SEC cyber regulations apply to a broad range of roles within public companies and the financial services industry specifically. These seven steps will help your organization build a strong cybersecurity structure.


In 2023, the U.S. Securities and Exchange Commission (SEC) adopted rules to standardize the disclosure of cybersecurity incidents, as well as the annual disclosure of risk management, strategy, and governance. However, organizations are struggling to be compliant with the new regulations.1

“Compliance with the new SEC rules presents a distinctive challenge as each registrant must determine their own processes for complying with them,” Don India, CEO of RadarFirst, told Forbes. 

Preparation is key to overcoming the challenges of compliance. Here are seven things your organization can do to be ready for when a cyber incident occurs.

1. Understand the scope of material information in your organization 

The SEC defines materiality as “information that a reasonable investor would consider important when making an investment decision.” This is the data that will determine if there is a compliance failure in a cyber incident. Learn what information in your network meets the materiality designation and what system tools are necessary to add layers of protection and make quick determinations if this information is impacted during a breach.

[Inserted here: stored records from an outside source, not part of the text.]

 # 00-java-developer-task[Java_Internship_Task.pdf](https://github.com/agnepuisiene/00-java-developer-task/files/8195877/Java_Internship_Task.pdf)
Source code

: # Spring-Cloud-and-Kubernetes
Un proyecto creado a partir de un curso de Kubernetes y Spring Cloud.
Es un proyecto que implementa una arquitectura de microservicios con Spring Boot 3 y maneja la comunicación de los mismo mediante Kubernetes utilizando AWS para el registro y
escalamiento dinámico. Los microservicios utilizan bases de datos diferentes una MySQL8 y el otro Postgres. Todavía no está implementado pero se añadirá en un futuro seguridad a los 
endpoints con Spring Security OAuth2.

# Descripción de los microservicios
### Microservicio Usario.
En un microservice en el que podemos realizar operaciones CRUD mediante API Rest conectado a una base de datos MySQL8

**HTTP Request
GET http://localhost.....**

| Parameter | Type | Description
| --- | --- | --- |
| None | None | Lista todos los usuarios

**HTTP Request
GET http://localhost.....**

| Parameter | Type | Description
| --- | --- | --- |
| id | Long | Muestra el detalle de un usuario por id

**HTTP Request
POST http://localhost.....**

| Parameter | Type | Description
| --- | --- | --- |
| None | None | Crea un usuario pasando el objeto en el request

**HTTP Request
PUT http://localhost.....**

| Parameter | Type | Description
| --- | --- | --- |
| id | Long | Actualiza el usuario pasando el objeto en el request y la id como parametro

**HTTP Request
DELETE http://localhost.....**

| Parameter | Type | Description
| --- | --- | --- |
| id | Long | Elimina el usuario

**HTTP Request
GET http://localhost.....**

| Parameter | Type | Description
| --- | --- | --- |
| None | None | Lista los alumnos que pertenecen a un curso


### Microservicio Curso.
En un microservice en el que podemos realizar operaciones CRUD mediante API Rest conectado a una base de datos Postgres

2. Learn the SEC 8-K disclosure requirements

The new rules add Item 1.05 to Form 8-K.2 This item requires disclosure of the following information regarding a material cybersecurity incident:

  • The material aspects of the nature, scope, and timing of the incident; and 
  • The material impact or reasonably likely material impact on the registrant, including on the registrant’s financial condition and results of operations.

3. Review your incident response program

Under the new rules, organizations must report a cyber incident within four business days. That requires a swift and well-organized action plan. An incident response program sets up a team that includes security and IT, legal, HR, communications, and leadership and board representation who create an incident response plan and conduct regular practice drills for preparedness. The incident response team should also develop an action plan specifically around the requirements of the SEC cyber regulations.

4. Implement a cybersecurity governance program 

The incident response program is about the actions after an incident. A governance program is about actions to take before an incident. Governance programs create the paths of communication between the cybersecurity teams and leadership to ensure compliance and regulatory policies are in place and that all cybersecurity practices meet business goals. 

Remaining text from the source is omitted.